*

La prima perdita furono le mani.
Mi lasciò il tocco ingenuo
che si addentrava nelle cose, le scopriva
con piglio bambino – le plasmava.
Erano mani che non sapevano
ritrarsi: mani di dodici anni,
mani di figli che tendono al cono
di luce – che non sanno ancora
giungersi in preghiera.
Mani profonde – come laghi
in cui nessuno verrebbe a cercare,
mani silenti come vecchi scrigni
chiusi – mani inviolate.

La prima scoperta furono le mani.
Ricevetti un tocco adulto che sa
esattamente dove posarsi – mani
ampie e concave di una madre
che si accosta alla soglia ad aspettare;
mani di legno e di fiori
di ciliegio – mani che rinascono.
Mani che sanno aggrapparsi anche
all’esatta consistenza del nulla.

*

L’altra nascita portò con sé
la distanza degli alberi
– la verde solitudine dei tronchi.
A noi parve – per così tanto tempo –
di non toccarci mai, mai raggiungerci
– per quanto ci protendessimo
l’uno fra i rami dell’altra –,
mai poterci dolere con foglie
solamente nostre – e che la tempesta
non rendesse indistinguibili.

Ci vollero diciannove anni
per prepararsi alla rinascita,
per trasformare la distanza tra noi
in spazio vitale, il vuoto in pieno,
il dolore in malinconia – che altro
non è che amore imperfetto. Aspettammo
i nostri corpi come si aspetta
la primavera: chiusi nell’ansia
della corteccia.

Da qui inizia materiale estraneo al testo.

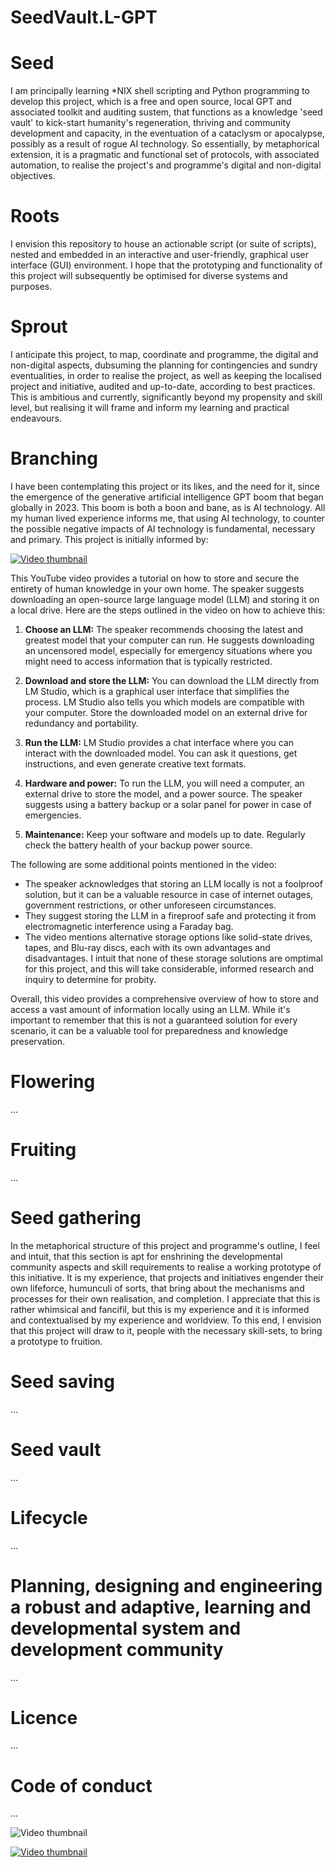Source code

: # SeedVault.L-GPT

# Seed

I am principally learning *NIX shell scripting and Python programming to develop this project, 
which is a free and open source, local GPT and associated toolkit and auditing sustem, that 
functions as a knowledge 'seed vault' to kick-start humanity's regeneration, thriving and community 
development and capacity, in the eventuation of a cataclysm or apocalypse, possibly as a result of 
rogue AI technology. So essentially, by metaphorical extension, it is a pragmatic and functional 
set of protocols, with associated automation, to realise the project's and programme's digital and 
non-digital objectives. 

# Roots

I envision this repository to house an actionable script (or suite of scripts), nested and embedded
in an interactive and user-friendly, graphical user interface (GUI) environment. I hope that the 
prototyping and functionality of this project will subsequently be optimised for diverse systems 
and purposes.

# Sprout

I anticipate this project, to map, coordinate and programme, the digital and non-digital aspects, 
dubsuming the planning for contingencies and sundry eventualities, in order to realise the project,
as well as keeping the localised project and 
initiative, audited and up-to-date, according to best practices. This is ambitious and currently, 
significantly beyond my propensity and skill level, but realising it will frame and inform my 
learning and practical endeavours.

# Branching

I have been contemplating this project or its likes, and the need for it, since the emergence of 
the generative artificial intelligence GPT boom that began globally in 2023. This boom is both a 
boon and bane, as is AI technology. All my human lived experience informs me, that using AI 
technology, to counter the possible negative impacts of AI technology is fundamental, necessary and
primary. This project is initially informed by:

[![Video thumbnail](https://img.youtube.com/vi/GOjuuw8AvBc/maxresdefault.jpg)](https://youtu.be/GOjuuw8AvBc?si=SB3sv5_74BNfXdJj)

This YouTube video provides a tutorial on how to store and secure the entirety of human knowledge
in your own home. The speaker suggests downloading an open-source large language model (LLM) and 
storing it on a local drive. Here are the steps outlined in the video on how to achieve this:

1. **Choose an LLM:** The speaker recommends choosing the latest and greatest model that your
   computer can run. He suggests downloading an uncensored model, especially for emergency
   situations where you might need to access information that is typically restricted.

2. **Download and store the LLM:** You can download the LLM directly from LM Studio, which is a
   graphical user interface that simplifies the process. LM Studio also tells you which models are
   compatible with your computer. Store the downloaded model on an external drive for redundancy
   and portability.

3. **Run the LLM:** LM Studio provides a chat interface where you can interact with the downloaded
   model. You can ask it questions, get instructions, and even generate creative text formats.

4. **Hardware and power:** To run the LLM, you will need a computer, an external drive to store the
   model, and a power source. The speaker suggests using a battery backup or a solar panel for
   power in case of emergencies.

5. **Maintenance:** Keep your software and models up to date. Regularly check the battery health of
   your backup power source.

The following are some additional points mentioned in the video:

* The speaker acknowledges that storing an LLM locally is not a foolproof solution, but it can be a
  valuable resource in case of internet outages, government restrictions, or other unforeseen
  circumstances.
* They suggest storing the LLM in a fireproof safe and protecting it from electromagnetic
  interference using a Faraday bag.
* The video mentions alternative storage options like solid-state drives, tapes, and Blu-ray discs,
  each with its own advantages and disadvantages. I intuit that none of these storage solutions
  are omptimal for this project, and this will take considerable, informed research and inquiry to
  determine for probity.

Overall, this video provides a comprehensive overview of how to store and access a vast amount of 
information locally using an LLM. While it's important to remember that this is not a guaranteed 
solution for every scenario, it can be a valuable tool for preparedness and knowledge preservation.

# Flowering

...

# Fruiting

...

# Seed gathering

In the metaphorical structure of this project and programme's outline, I feel and intuit, that 
this section is apt for enshrining the developmental community aspects and skill requirements to
realise a working prototype of this initiative. It is my experience, that projects and initiatives 
engender their own lifeforce, humunculi of sorts, that bring about the mechanisms and processes 
for their own realisation, and completion. I appreciate that this is rather whimsical and 
fancifil, but this is my experience and it is informed and contextualised by my experience and 
worldview. To this end, I envision that this project will draw to it, people with the necessary
skill-sets, to bring a prototype to fruition.

# Seed saving

...

# Seed vault

...

# Lifecycle

...

# Planning, designing and engineering a robust and adaptive, learning and developmental system and development community

...

# Licence

...

# Code of conduct

...

![Video thumbnail](https://img.youtube.com/vi/VIDEO_ID/maxresdefault.jpg)

[![Video thumbnail](https://img.youtube.com/vi/VIDEO_ID/maxresdefault.jpg)](https://www.youtube.com/watch?v=VIDEO_ID)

Capimmo così
che se la prima nascita era tutta
casualità, biologia, incertezza – l’altra,
questa, fu scelta, fu attesa, fu penitenza:
fu esporsi al mondo per abolirlo,
pazientemente riabilitarlo.

*

La traccia del passaggio – mi dici –
da qui non si vede. Non è evidente.
Tu non sai, ma ci sono solchi
estranei alla luce degli occhi.
Benedico il tuo non comprendere,
l’innocenza con cui ti arresti
un poco prima del dolore
– l’istinto di tirarti fuori.
Non chiedere: non ho sintagmi
con cui adornare la realtà delle cose.
Non ho perifrasi per salvarmi.

La traccia del passaggio – non la vedi
perché il mio sentiero è troppo
stretto per starci in due.

*

Tutto iniziò con l’avere confidenza.
Eravamo solo noi due e il corpo.
Dapprima c’ero io soltanto,
lei venne poi con l’urgenza piccola
del vento, della pioggia, delle radici
– di tutto ciò, insomma, che non si può
controllare ma semplicemente accade.
Riposava nell’ordine inviolato
della natura. Forse da secoli
era iscritta in una qualche cellula
tramandata col tempo fino a me.
Perciò non seppi, non potei scacciarla.
Dovetti, come ogni destino, prenderne
atto. Forse era qui per salvarmi.
Era me più di quanto io stesso
potessi appartenermi. Mi fidai.
Così iniziai a darle spazio.

*

Tutto si chiude su te per celebrarti.
Ma quel che sento non è l’ardore
della festa, il riso sproporzionato
dei bambini. È l’angoscia composta
del funerale che si scioglie.
Il sollievo triste di un malanno
che si è consunto sotto terra – e non può
più ferire. Questa minuscola vita
che pareva non esigere nulla
da te, sappi, ti deve tutto.
Quante volte, già da bambini,
l’idiozia del crescere ti rinnegava.
L’ansia di dovercela fare da soli.

E ora che ho imparato ad amarti,
tu, sofferta mia consolazione, tu ora
hai deciso di non esserci più.
Ora che una grande paura mi prende.
Ora che so di dover andare sola.

*

Giovanna Cristina Vivinetto, Dolore Minimo, presentazione di Dacia Maraini, con una nota di Alessandro Fo, Interlinea, 2018 

Giovanna Cristina Vivinetto è nata a Siracusa nel 1994 e vive a Roma, dove si è laureata in Filologia moderna all’Università La Sapienza. Ha esordito con la raccolta Dolore minimo (Interlinea, 2018), uscita nella collana «Lyra giovani» curata da Franco Buffoni. Primo testo in Italia ad affrontare in versi la transessualità e vincitore di numerosi riconoscimenti letterari, tra cui il Premio Viareggio-Repaci Opera Prima, il Premio Alda Merini e il Premio under 35 Terre di Castelli; tradotto in diverse lingue, ha inoltre ispirato la serie televisiva Prisma. È presente nel XIV Quaderno italiano di poesia contemporanea (Marcos y Marcos, 2019) e il suo secondo libro è Dove non siamo stati (BUR Rizzoli, 2020).